-------- Supplied data --------

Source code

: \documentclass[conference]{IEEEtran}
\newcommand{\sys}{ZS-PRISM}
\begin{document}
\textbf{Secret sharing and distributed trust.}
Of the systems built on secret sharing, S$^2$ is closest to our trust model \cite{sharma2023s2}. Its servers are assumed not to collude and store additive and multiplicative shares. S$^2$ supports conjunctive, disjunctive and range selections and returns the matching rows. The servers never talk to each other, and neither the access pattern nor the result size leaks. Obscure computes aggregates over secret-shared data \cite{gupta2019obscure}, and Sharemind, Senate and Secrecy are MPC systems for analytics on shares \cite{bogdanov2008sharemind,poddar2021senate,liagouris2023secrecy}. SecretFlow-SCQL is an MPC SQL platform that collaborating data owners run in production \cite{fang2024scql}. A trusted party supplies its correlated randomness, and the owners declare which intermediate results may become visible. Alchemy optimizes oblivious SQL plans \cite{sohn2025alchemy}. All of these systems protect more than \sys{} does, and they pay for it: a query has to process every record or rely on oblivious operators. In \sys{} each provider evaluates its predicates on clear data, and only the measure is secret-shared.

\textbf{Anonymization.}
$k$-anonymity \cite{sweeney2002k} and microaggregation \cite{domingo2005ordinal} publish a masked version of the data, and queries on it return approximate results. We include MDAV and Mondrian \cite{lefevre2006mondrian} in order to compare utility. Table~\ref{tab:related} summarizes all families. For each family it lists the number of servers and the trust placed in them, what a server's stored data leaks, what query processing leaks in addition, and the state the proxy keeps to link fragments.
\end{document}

--------
-------- Supplied data --------

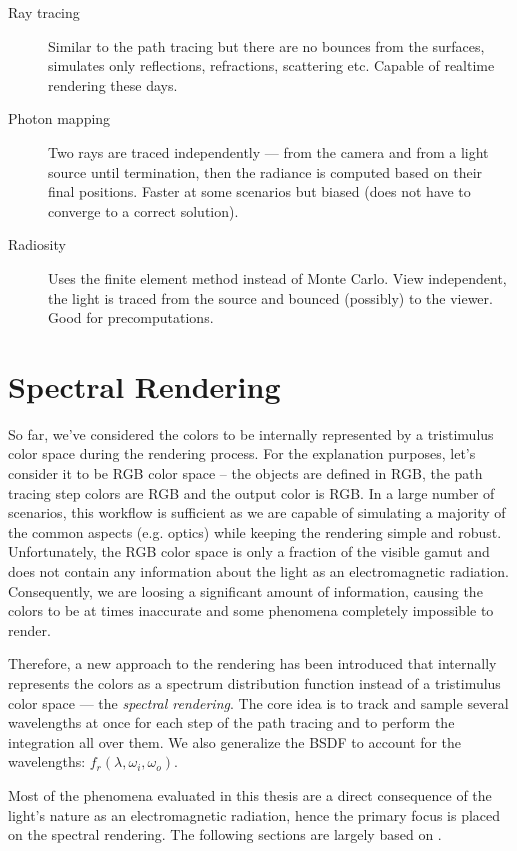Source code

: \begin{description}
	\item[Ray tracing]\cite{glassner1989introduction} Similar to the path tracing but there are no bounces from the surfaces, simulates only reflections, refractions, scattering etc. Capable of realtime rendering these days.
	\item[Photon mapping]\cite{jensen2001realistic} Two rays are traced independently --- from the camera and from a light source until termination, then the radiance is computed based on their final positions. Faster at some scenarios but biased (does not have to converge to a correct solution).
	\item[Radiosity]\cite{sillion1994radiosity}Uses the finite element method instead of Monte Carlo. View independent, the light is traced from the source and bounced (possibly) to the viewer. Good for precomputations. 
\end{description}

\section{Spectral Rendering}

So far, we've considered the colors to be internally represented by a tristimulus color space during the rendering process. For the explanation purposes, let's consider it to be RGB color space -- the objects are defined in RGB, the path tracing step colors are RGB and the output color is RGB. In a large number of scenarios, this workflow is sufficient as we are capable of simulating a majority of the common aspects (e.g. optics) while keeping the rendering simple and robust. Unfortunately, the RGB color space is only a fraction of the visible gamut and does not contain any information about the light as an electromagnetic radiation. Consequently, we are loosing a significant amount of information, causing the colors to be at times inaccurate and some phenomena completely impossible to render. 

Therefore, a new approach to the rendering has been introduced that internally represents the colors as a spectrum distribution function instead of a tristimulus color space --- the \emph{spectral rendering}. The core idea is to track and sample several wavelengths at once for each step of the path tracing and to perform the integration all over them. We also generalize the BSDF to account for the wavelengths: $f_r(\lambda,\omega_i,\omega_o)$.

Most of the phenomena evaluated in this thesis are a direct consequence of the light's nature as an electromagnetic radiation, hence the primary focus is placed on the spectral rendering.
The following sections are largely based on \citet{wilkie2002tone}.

--------

→ Task brief
Retype only the stretch of lines above starting at the one with "Therefore, a new" and stopping at the one with "The following sections", exactly as written, with both kept.

→ Answer
Therefore, a new approach to the rendering has been introduced that internally represents the colors as a spectrum distribution function instead of a tristimulus color space --- the \emph{spectral rendering}. The core idea is to track and sample several wavelengths at once for each step of the path tracing and to perform the integration all over them. We also generalize the BSDF to account for the wavelengths: $f_r(\lambda,\omega_i,\omega_o)$.

Most of the phenomena evaluated in this thesis are a direct consequence of the light's nature as an electromagnetic radiation, hence the primary focus is placed on the spectral rendering.
The following sections are largely based on \citet{wilkie2002tone}.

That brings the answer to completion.